→ Work instructions: The entries that follow include a run beginning at the line with "the function-based constructor." and ending at the line with "To register a new processor"; restate that run word for word and leave the rest out.

→ Task data:

Content starts

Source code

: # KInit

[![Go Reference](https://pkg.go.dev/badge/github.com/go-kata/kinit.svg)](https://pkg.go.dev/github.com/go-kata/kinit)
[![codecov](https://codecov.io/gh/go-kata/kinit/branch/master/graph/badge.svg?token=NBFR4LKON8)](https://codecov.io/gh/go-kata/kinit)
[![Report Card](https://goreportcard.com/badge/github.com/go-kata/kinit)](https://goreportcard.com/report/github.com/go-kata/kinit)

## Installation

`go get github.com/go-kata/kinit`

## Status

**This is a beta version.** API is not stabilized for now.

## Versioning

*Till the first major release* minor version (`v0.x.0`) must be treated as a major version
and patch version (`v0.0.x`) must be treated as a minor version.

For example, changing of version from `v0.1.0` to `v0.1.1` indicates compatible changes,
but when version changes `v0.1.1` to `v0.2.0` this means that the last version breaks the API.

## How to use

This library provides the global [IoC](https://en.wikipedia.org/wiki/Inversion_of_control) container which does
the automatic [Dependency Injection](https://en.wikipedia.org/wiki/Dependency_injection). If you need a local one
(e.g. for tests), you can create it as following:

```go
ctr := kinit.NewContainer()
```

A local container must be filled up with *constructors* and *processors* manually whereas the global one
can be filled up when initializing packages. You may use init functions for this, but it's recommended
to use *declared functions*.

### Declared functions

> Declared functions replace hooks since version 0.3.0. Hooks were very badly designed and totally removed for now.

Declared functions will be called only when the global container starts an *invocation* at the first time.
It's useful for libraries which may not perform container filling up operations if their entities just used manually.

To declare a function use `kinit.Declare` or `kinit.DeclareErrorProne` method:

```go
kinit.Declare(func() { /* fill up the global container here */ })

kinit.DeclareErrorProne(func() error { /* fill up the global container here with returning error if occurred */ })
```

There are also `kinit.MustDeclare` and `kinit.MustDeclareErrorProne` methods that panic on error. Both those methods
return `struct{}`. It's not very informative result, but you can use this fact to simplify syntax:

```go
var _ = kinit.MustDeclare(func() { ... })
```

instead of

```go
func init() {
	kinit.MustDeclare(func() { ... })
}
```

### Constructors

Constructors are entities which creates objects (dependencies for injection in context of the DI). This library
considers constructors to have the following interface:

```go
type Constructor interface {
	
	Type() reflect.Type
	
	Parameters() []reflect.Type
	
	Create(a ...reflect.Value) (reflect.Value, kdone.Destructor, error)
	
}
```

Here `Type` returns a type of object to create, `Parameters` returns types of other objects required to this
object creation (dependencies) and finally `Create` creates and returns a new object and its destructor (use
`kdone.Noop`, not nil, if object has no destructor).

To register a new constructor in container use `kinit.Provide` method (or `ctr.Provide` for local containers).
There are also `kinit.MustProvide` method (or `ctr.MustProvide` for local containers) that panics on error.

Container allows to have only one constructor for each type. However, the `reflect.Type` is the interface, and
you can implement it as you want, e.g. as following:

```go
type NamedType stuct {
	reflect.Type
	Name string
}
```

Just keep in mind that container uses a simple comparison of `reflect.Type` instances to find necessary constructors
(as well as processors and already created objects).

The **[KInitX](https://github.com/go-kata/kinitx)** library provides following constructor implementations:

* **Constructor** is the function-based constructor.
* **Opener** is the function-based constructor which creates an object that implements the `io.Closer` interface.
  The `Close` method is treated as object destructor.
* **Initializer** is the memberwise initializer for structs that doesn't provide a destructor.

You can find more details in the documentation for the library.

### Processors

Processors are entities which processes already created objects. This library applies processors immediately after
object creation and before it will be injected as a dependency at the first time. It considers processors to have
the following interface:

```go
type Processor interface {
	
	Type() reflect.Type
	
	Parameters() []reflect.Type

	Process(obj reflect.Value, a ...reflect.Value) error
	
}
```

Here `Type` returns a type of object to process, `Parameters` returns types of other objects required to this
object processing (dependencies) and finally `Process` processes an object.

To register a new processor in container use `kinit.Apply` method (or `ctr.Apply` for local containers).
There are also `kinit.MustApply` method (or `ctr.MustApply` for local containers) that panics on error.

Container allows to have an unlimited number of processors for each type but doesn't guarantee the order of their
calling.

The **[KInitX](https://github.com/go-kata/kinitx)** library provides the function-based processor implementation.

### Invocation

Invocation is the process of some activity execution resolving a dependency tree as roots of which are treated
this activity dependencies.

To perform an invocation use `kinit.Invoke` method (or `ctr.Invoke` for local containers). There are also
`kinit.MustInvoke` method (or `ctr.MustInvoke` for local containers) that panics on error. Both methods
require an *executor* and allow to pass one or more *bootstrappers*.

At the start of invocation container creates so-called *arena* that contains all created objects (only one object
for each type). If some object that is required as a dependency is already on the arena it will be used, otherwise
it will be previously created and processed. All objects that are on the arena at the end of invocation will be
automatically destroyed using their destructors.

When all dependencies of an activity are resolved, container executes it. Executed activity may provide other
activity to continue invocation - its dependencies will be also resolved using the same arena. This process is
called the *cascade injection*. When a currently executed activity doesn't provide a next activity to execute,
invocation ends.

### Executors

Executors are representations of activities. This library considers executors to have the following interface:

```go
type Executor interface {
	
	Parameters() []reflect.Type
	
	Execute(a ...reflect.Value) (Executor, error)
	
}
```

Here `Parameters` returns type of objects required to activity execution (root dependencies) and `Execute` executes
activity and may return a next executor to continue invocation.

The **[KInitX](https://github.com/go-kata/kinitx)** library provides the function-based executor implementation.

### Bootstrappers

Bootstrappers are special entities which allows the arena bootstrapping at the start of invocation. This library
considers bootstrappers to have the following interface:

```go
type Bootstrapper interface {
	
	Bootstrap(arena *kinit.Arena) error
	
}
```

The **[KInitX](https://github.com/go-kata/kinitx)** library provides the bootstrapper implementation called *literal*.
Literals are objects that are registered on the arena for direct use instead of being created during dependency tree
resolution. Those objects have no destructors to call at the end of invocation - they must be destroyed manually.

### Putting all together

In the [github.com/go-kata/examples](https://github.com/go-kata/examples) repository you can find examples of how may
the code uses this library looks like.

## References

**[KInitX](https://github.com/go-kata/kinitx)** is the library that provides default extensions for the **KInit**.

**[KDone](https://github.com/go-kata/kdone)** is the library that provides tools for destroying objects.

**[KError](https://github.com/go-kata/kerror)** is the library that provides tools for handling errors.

Content ends

→ Task answer:
* **Constructor** is the function-based constructor.
* **Opener** is the function-based constructor which creates an object that implements the `io.Closer` interface.
  The `Close` method is treated as object destructor.
* **Initializer** is the memberwise initializer for structs that doesn't provide a destructor.

You can find more details in the documentation for the library.

### Processors

Processors are entities which processes already created objects. This library applies processors immediately after
object creation and before it will be injected as a dependency at the first time. It considers processors to have
the following interface:

```go
type Processor interface {
	
	Type() reflect.Type
	
	Parameters() []reflect.Type

	Process(obj reflect.Value, a ...reflect.Value) error
	
}
```

Here `Type` returns a type of object to process, `Parameters` returns types of other objects required to this
object processing (dependencies) and finally `Process` processes an object.

To register a new processor in container use `kinit.Apply` method (or `ctr.Apply` for local containers).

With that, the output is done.